Task inputs —

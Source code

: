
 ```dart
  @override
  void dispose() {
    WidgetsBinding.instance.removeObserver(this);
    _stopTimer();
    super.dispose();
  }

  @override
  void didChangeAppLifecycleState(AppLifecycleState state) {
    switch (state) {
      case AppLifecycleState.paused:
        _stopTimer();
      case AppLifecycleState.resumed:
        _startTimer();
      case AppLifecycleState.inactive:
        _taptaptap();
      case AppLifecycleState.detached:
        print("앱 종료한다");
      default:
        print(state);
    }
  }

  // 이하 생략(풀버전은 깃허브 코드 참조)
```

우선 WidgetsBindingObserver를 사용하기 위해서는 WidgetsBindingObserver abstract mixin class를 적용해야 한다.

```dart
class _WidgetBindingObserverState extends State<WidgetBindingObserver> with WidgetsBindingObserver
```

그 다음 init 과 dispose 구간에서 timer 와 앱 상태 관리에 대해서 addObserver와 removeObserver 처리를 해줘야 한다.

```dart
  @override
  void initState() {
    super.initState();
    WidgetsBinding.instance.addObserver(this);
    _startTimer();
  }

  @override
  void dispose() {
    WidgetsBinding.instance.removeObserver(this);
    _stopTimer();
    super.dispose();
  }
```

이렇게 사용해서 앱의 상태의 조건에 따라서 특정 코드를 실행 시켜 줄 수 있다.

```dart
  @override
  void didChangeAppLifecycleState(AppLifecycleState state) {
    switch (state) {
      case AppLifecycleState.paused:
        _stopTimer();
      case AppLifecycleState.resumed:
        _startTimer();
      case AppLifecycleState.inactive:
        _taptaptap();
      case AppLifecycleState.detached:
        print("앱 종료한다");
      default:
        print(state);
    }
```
---
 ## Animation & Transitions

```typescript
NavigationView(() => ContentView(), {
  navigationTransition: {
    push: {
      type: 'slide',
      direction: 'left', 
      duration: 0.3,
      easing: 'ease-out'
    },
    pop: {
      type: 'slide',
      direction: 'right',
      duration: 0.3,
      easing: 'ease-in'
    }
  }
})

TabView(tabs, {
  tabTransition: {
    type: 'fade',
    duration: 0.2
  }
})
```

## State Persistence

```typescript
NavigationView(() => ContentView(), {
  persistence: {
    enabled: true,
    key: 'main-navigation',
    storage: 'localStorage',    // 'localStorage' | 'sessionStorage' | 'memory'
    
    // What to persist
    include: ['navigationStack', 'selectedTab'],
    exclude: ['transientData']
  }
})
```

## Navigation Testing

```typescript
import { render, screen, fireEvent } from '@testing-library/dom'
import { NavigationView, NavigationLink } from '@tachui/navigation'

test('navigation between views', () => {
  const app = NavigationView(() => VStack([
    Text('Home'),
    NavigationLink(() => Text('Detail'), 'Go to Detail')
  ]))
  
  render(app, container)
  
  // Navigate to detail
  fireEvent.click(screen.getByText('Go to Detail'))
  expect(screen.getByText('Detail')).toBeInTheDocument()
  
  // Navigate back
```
==
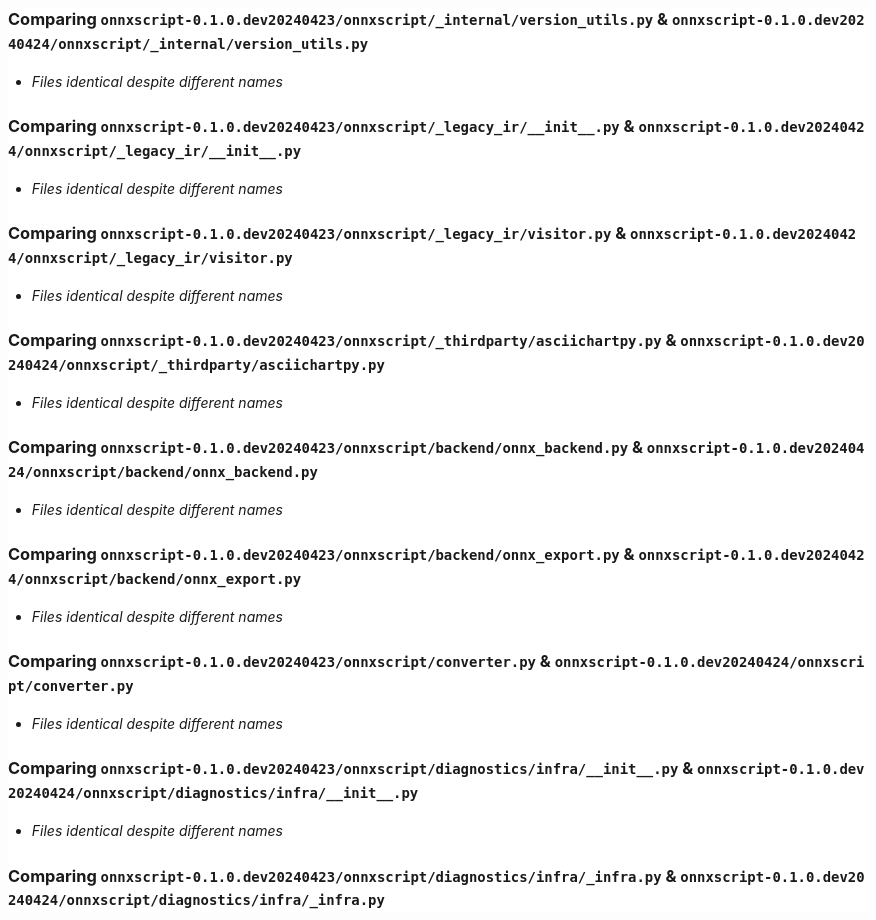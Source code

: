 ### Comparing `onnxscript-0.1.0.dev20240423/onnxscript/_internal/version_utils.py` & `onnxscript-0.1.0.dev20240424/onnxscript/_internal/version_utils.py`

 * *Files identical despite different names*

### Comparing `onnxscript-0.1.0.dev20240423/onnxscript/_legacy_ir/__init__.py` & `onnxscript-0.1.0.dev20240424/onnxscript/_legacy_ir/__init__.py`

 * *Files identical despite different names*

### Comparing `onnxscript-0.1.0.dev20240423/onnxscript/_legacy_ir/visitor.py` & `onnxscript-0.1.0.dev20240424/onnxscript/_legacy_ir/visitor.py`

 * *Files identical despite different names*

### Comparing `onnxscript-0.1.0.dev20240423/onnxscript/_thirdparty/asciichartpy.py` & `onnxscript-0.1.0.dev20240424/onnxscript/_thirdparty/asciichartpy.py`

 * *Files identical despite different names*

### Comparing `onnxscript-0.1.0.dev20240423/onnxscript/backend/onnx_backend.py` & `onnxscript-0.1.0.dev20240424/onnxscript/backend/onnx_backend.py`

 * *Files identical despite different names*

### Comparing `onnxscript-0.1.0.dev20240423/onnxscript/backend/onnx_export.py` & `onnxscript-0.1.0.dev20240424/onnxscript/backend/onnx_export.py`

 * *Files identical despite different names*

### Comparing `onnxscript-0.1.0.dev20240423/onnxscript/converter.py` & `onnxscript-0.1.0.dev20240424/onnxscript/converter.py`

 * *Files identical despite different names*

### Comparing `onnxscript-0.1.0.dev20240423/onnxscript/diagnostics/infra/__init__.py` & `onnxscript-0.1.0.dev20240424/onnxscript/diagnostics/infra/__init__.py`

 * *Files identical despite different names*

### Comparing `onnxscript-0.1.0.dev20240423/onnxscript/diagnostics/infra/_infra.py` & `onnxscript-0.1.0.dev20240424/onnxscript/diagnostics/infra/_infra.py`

Instructions for the task —
Within the material above, how many lines contain "fireEvent"? Only the number should be given.

Output of the task —
2